%%

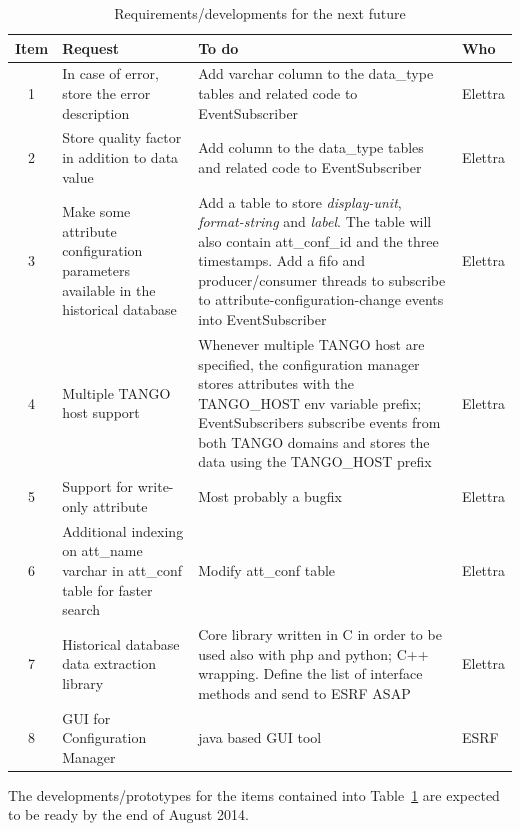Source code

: \documentclass[11pt,a4paper]{article}
\begin{document}
\begin{table}[htb]
	\center
	\begin{tabular}{|c|p{6.1cm}|p{6.1cm}|p{1.1cm}|}
		\hline
		\bf{Item} & \bf{Request} & \bf{To do} & \bf{Who} \\
		\hline
		1 &
		In case of error, store the error description &
		Add varchar column to the data\_type tables and related code
		to EventSubscriber &
		Elettra\\
		\hline
		2 &
		Store quality factor in addition to data value &
		Add column to the data\_type tables and related code
		to EventSubscriber &
		Elettra \\
		\hline
		3 &
		Make some attribute configuration parameters available
		in the historical database &
		Add a table to store \emph{display-unit}, \emph{format-string}
		and \emph{label}. The table will also contain att\_conf\_id and
		the three timestamps.
		Add a fifo and producer/consumer threads to subscribe
		to attribute-configuration-change events into EventSubscriber &
		Elettra \\
		\hline
		4 &
		Multiple TANGO host support &
		Whenever multiple TANGO host are specified, the configuration
		manager stores attributes with the TANGO\_HOST env variable prefix;
		EventSubscribers subscribe events from both TANGO domains and
		stores the data using the TANGO\_HOST prefix &
		Elettra \\
		\hline
		5 &
		Support for write-only attribute &
		Most probably a bugfix &
		Elettra \\
		\hline
		6 &
		Additional indexing on att\_name varchar in att\_conf table
		for faster search &
		Modify att\_conf table &
		Elettra \\
		\hline
		7 &
		Historical database data extraction library &
		Core library written in C in order to be used also with
		php and python; C++ wrapping. Define the list of interface methods
		and send to ESRF ASAP &
		Elettra \\
		\hline
		8 &
		GUI for Configuration Manager &
		java based GUI tool &
		ESRF \\
		\hline
	\end{tabular}
	\caption{Requirements/developments for the next future}
	\label{tab:next-future}
\end{table}

The developments/prototypes for the items contained into
Table~\ref{tab:next-future} are expected to be ready by the
end of August 2014.

\newpage
\end{document}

%%

EXERCISE INSTRUCTIONS → Output all of the data word for word, excluding any pictures.

COMPLETED TASK →
Source code

: \documentclass[11pt,a4paper]{article}
\begin{document}
\begin{table}[htb]
	\center
	\begin{tabular}{|c|p{6.1cm}|p{6.1cm}|p{1.1cm}|}
		\hline
		\bf{Item} & \bf{Request} & \bf{To do} & \bf{Who} \\
		\hline
		1 &
		In case of error, store the error description &
		Add varchar column to the data\_type tables and related code
		to EventSubscriber &
		Elettra\\
		\hline
		2 &
		Store quality factor in addition to data value &
		Add column to the data\_type tables and related code
		to EventSubscriber &
		Elettra \\
		\hline
		3 &
		Make some attribute configuration parameters available
		in the historical database &
		Add a table to store \emph{display-unit}, \emph{format-string}
		and \emph{label}. The table will also contain att\_conf\_id and
		the three timestamps.
		Add a fifo and producer/consumer threads to subscribe
		to attribute-configuration-change events into EventSubscriber &
		Elettra \\
		\hline
		4 &
		Multiple TANGO host support &
		Whenever multiple TANGO host are specified, the configuration
		manager stores attributes with the TANGO\_HOST env variable prefix;
		EventSubscribers subscribe events from both TANGO domains and
		stores the data using the TANGO\_HOST prefix &
		Elettra \\
		\hline
		5 &
		Support for write-only attribute &
		Most probably a bugfix &
		Elettra \\
		\hline
		6 &
		Additional indexing on att\_name varchar in att\_conf table
		for faster search &
		Modify att\_conf table &
		Elettra \\
		\hline
		7 &
		Historical database data extraction library &
		Core library written in C in order to be used also with
		php and python; C++ wrapping. Define the list of interface methods
		and send to ESRF ASAP &
		Elettra \\
		\hline
		8 &
		GUI for Configuration Manager &
		java based GUI tool &
		ESRF \\
		\hline
	\end{tabular}
	\caption{Requirements/developments for the next future}
	\label{tab:next-future}
\end{table}

The developments/prototypes for the items contained into
Table~\ref{tab:next-future} are expected to be ready by the
end of August 2014.

\newpage
\end{document}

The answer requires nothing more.